As the first blog entry got exhausted. My second book

Evolution of Love Part 2
October 30, 2025 at 8:18am
October 30, 2025 at 8:18am
#1100450
*Moon* Day 12: “Beware the moon, David.” — Jack, An American Werewolf in London (1981)


The wind slithered across the Yorkshire moors, threading through bent fences and hollow stones like a living creature.

The earth was slick with fog, silver and endless, swallowing every boundary between land and sky.

It was a place built for secrets, a place where sound carried too far and silence carried more.

David Price hadn’t seen these hills since the night his brother died.

Forty years had passed, but the memory still clung like cold breath to glass.

He had built a life elsewhere—gray office walls, polite neighbors, two failed marriages—but the moor had followed him anyway.
It waited behind dreams, just beyond the thin veil of city noise.
And then the letter came.
It arrived on a cold morning in a plain mailbox near Bromley. No sender. No stamp. The handwriting slow, uneven:
Beware the moon, David.
The letters bled into the paper, the way ink does when written by a trembling hand. He almost threw it out but couldn’t. The faint scent of moss and damp soil curled from it—exactly the smell the moor exhaled the night Jack’s laughter turned into screams.
He drove north before he knew why. Rain hammered the windshield. By the time he reached East Proctor, twilight had already dissolved into mist. The village looked smaller now, hunched against time. Stone houses leaned close together, shutters barred. Nothing moved except smoke writhing from a chimney.
And in the middle of it all, like a scar that refused to heal, stood The Slaughtered Lamb.
The pub door creaked as he entered. The same scent met him—ale, peat, and something underneath, something metallic. Two old men turned from the fire to stare. The barkeep froze mid‑wipe with a glass in her hand, her face pale against the amber glow.
“We’re closed,” she said.
But David just nodded and sat down.
He placed the letter on the counter. Her eyes flicked toward it, and a hush settled heavy as dust. She read in silence, then snatched it and fed it to the fire.

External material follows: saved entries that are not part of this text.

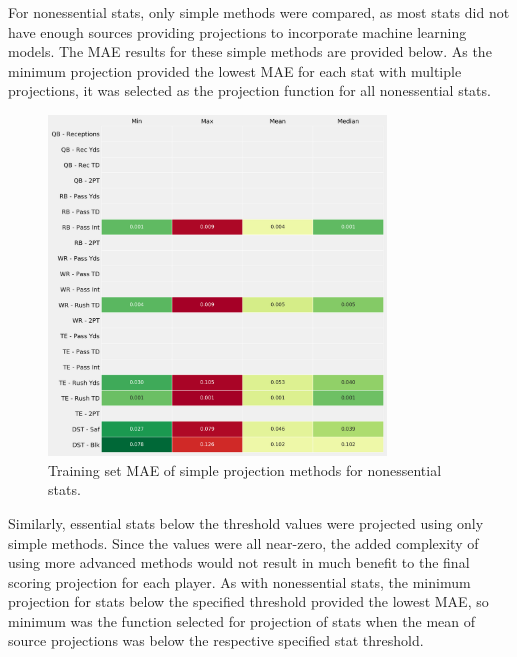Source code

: \documentclass[12pt]{article}
\begin{document}
For nonessential stats, only simple methods were compared, as most stats did not have enough sources providing projections to incorporate machine learning models. The MAE results for these simple methods are provided below. As the minimum projection provided the lowest MAE for each stat with multiple projections, it was selected as the projection function for all nonessential stats.

\begin{figure}[H]
  \centering
  \includegraphics[width=0.8\textwidth]{../figures/nonessential_MAE_table}
  \caption{Training set MAE of simple projection methods for nonessential stats.}
\end{figure}


Similarly, essential stats below the threshold values were projected using only simple methods. Since the values were all near-zero, the added complexity of using more advanced methods would not result in much benefit to the final scoring projection for each player. As with nonessential stats, the minimum projection for stats below the specified threshold provided the lowest MAE, so minimum was the function selected for projection of stats when the mean of source projections was below the respective specified stat threshold.
\end{document}
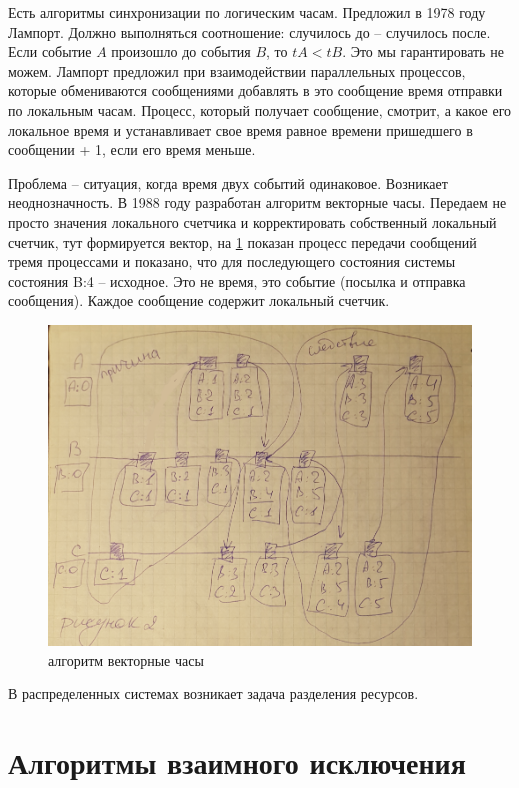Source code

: Есть алгоритмы синхронизации по логическим часам. Предложил в 1978 году Лампорт. Должно выполняться соотношение: случилось до – случилось после. Если событие $A$ произошло до события $B$, то $tA < tB$. Это мы гарантировать не можем. Лампорт предложил при взаимодействии параллельных процессов, которые обмениваются сообщениями добавлять в это сообщение время отправки по локальным часам. Процесс, который получает сообщение, смотрит, а какое его локальное время и устанавливает свое время равное времени пришедшего в сообщении + 1, если его время меньше.

Проблема – ситуация, когда время двух событий одинаковое. Возникает неоднозначность.
В 1988 году разработан алгоритм векторные часы. Передаем не просто значения локального счетчика и корректировать собственный локальный счетчик, тут формируется вектор, на \ref{pic:vec_watch} показан процесс передачи сообщений тремя процессами и показано, что для последующего состояния системы состояния B:4 – исходное. Это не время, это событие (посылка и отправка сообщения). Каждое сообщение содержит локальный счетчик.

\begin{figure}[H]
    \centering
    \includegraphics[width=\textwidth]{pic/2.png}
    \caption{алгоритм векторные часы}
    \label{pic:vec_watch}
\end{figure}

В распределенных системах возникает задача разделения ресурсов.

\section{Алгоритмы взаимного исключения}

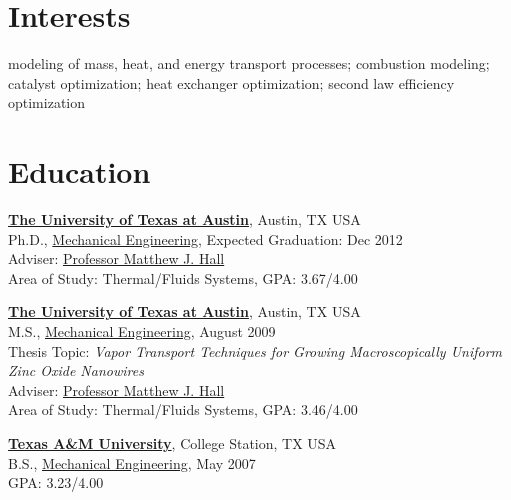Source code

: \documentclass[line,margin]{res}
\begin{document}
\address{\href{mailto:calbaker@utexas.edu}{calbaker@mail.utexas.edu}} 
\address{214-695-4636}
 
\begin{resume}
 
\section{Interests}
%
modeling of mass, heat, and energy transport processes; combustion
modeling; catalyst optimization; heat exchanger optimization; second
law efficiency optimization
 
\section{Education}
%
\href{http://www.utexas.edu/}{\textbf{The University of Texas at
    Austin}}, Austin, TX USA \\
Ph.D., \href{http://www.me.utexas.edu/}{Mechanical Engineering},
Expected Graduation: Dec 2012 \\ 
Adviser:
\href{http://www.me.utexas.edu/directory/faculty/hall/matthew/33/}{Professor
  Matthew J. Hall} \\
Area of Study: Thermal/Fluids Systems, GPA: 3.67/4.00

\href{http://www.utexas.edu/}{\textbf{The University of Texas at
    Austin}}, Austin, TX USA \\ 
M.S., \href{http://www.me.utexas.edu/}{Mechanical Engineering}, August
2009 \\
Thesis Topic: \emph{Vapor Transport Techniques for Growing
  Macroscopically Uniform Zinc Oxide Nanowires} \\
Adviser:
\href{http://www.me.utexas.edu/directory/faculty/hall/matthew/33/}{Professor
  Matthew J. Hall} \\
Area of Study: Thermal/Fluids Systems, GPA: 3.46/4.00

\href{http://www.tamu.edu/}{\textbf{Texas A\&M University}}, College
Station, TX USA \\
B.S., \href{http://www.mengr.tamu.edu/}{Mechanical Engineering}, May
2007  \\
GPA: 3.23/4.00


\end{resume}
\end{document}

Red wax melted first, then paper, then the words themselves, curling into black.
“You never should have come back,” she whispered.
Her voice was rough, the kind built from whispering prayers that never helped.
“You people warned me once,” he said. “You talked about a curse. About something hunting the moors.”
“That something never stopped.” Her eyes darted toward the windows. “And when the bloodline circles back, it wakes again.”
A sound flinched through the air outside—half wind, half low growl. Every face in the room stiffened. The barkeep’s hand trembled around the glass.
“Stay off the moor tonight,” she said.
“I have to see it,” David replied. “He’s out there. I feel it.”
The woman’s lips thinned into a prayer. “Then you’re already lost.”
The night breathed cold and wet. The fog followed him like a thought he couldn’t shake. His flashlight beam dissolved after three feet, pale and useless. He hadn’t been here since that night—the night Jack joked about wolves and full moons, and laughter turned to panic and red. That laughter had never stopped echoing.
The old church rose through the haze, broken and tilting. Its gate hung open, a rusted jaw. David stepped through. Here the air was heavier, as if grief had its own gravity. He called out once.
“Jack?”
At first, there was nothing. Then movement—a figure stepped from the fog.
Not quite solid. Not quite gone.
Jack looked young still. The same red jacket, the same grin caught between charm and mischief.
But the skin hung loose on his jaw. The throat showed a seam of torn flesh.
“You came back,” Jack said softly. “Took you long enough.”
David shivered. “You can’t be real.”
“Oh, I’m real enough. Enough to remember.”
Jack moved closer. The fog parted just enough for David to see the old wounds still wet, still refusing to heal.
His brother’s eyes held a weary kindness laced with blame.
“It never ended, you know,” Jack murmured. “The curse—our blood carries it. You hear it sometimes in your bones, don’t you? The hum under the skin when the moon rises?”
David felt it then—the pulse, deep and unnatural, like the ground breathing through him. He pressed his hands against his chest. “No…”
Jack tilted his head. “You killed one beast. But not the one inside you.”
The clouds thinned, spilling moonlight down like silver fire. Pain tore through David’s spine—sharp, liquid, unstoppable. His vision doubled. His fingers curled wrong. Nails blackened, teeth lengthened, his body folding itself into a shape that had slept too long.
Jack stepped back, sorrow flickering across his fading features.
“Fight it,” he begged.
But David was already gone to another kind of hunger.
The howl that rose that night shook the stones loose from the church walls. Every living thing on the moor heard it, and something older answered back.
By dawn, the fog thinned. The village woke to silence and the smell of iron on the wind. The barkeep stood outside the pub, her eyes bloodshot. She had heard that sound her entire life. Her grandmother had called it “the remembering.”
Two farmhands found the body first, lying by the riverbank. David Price. Torn but strangely serene. Beside him were the faint marks of claws—and a message written into the mud:
The moon remembers.
The barkeep knelt beside him, whispered a line from the prayer her mother taught her long ago, then rose and called for the constable. But before she returned to the road, a growl murmured from the hedgerow. It sounded closer this time.
She didn’t look back.
That same night, a boy in the village couldn’t sleep. He pressed his face to the frosted window, staring at the moor gleaming under moonlight. His breath clouded the glass. He thought he saw something move—something tall, running with strange grace, its shadow a man for only a heartbeat before falling to all fours.
He blinked once. The figure was gone.
From the distance came another howl—long, beautiful, ruined.
It rolled through the fields, past the broken church, through the sleeping cottages.
And somewhere in that sound was something else.
A laugh.
The wind shifted. The moor exhaled.
And the moon, patient and perfect, watched without pity.
It had seen this before.
It would see it again.
Because the moon remembers.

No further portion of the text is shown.